__TASK ITEM__
Find the line containing "readily obtained as" in the records below. Copy exactly that line and each one after it, ending at the line containing "The four equations", and nothing more.

__DATA TO PROCESS__

-- Opening Marker --

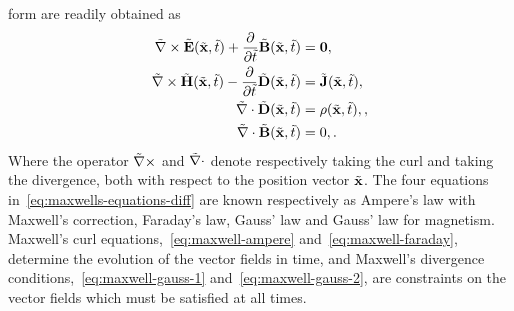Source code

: form are readily obtained as
\begin{subequations}
  \label{eq:maxwells-equations-diff}
  \begin{align}
    \tilde{\nabla} \times \tilde{\mathbf{E}}(\tilde{\mathbf{x}},\tilde{t}) + \frac{\partial}{\partial \tilde{t} } \tilde{\mathbf{B}}(\tilde{\mathbf{x}}, \tilde{t})&= \mathbf{0}, \label{eq:maxwell-faraday} \\
    \tilde{\nabla} \times \tilde{\mathbf{H}}(\tilde{\mathbf{x}},\tilde{t}) - \frac{\partial}{\partial \tilde{t} } \tilde{\mathbf{D}}(\tilde{\mathbf{x}}, \tilde{t})&= \tilde{\mathbf{J}}(\tilde{\mathbf{x}},\tilde{t}), \label{eq:maxwell-ampere} \\
    \tilde{\nabla} \cdot \tilde{\mathbf{D}} (\tilde{\mathbf{x}},\tilde{t}) &= \rho(\tilde{\mathbf{x}},\tilde{t}), \label{eq:maxwell-gauss-1}, \\
    \tilde{\nabla} \cdot \tilde{\mathbf{B}} (\tilde{\mathbf{x}},\tilde{t}) &= 0, \label{eq:maxwell-gauss-2} .
  \end{align}
\end{subequations}
Where the operator $\tilde{\nabla} \times$ and $\tilde{\nabla} \cdot$ denote respectively taking the curl and taking the divergence, both with respect to the position vector $\tilde{\mathbf{x}}$.
The four equations in~\eqref{eq:maxwells-equations-diff} are known respectively
as Ampere's law with Maxwell's correction, Faraday's law, Gauss' law and Gauss'
law for magnetism. Maxwell's curl equations,~\eqref{eq:maxwell-ampere}
and~\eqref{eq:maxwell-faraday}, determine the evolution of the vector fields in
time, and Maxwell's divergence conditions,~\eqref{eq:maxwell-gauss-1}
and~\eqref{eq:maxwell-gauss-2}, are constraints on the vector fields which must
be satisfied at all times.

-- Closing Marker --

__RESPONSE__
: form are readily obtained as
\begin{subequations}
  \label{eq:maxwells-equations-diff}
  \begin{align}
    \tilde{\nabla} \times \tilde{\mathbf{E}}(\tilde{\mathbf{x}},\tilde{t}) + \frac{\partial}{\partial \tilde{t} } \tilde{\mathbf{B}}(\tilde{\mathbf{x}}, \tilde{t})&= \mathbf{0}, \label{eq:maxwell-faraday} \\
    \tilde{\nabla} \times \tilde{\mathbf{H}}(\tilde{\mathbf{x}},\tilde{t}) - \frac{\partial}{\partial \tilde{t} } \tilde{\mathbf{D}}(\tilde{\mathbf{x}}, \tilde{t})&= \tilde{\mathbf{J}}(\tilde{\mathbf{x}},\tilde{t}), \label{eq:maxwell-ampere} \\
    \tilde{\nabla} \cdot \tilde{\mathbf{D}} (\tilde{\mathbf{x}},\tilde{t}) &= \rho(\tilde{\mathbf{x}},\tilde{t}), \label{eq:maxwell-gauss-1}, \\
    \tilde{\nabla} \cdot \tilde{\mathbf{B}} (\tilde{\mathbf{x}},\tilde{t}) &= 0, \label{eq:maxwell-gauss-2} .
  \end{align}
\end{subequations}
Where the operator $\tilde{\nabla} \times$ and $\tilde{\nabla} \cdot$ denote respectively taking the curl and taking the divergence, both with respect to the position vector $\tilde{\mathbf{x}}$.
The four equations in~\eqref{eq:maxwells-equations-diff} are known respectively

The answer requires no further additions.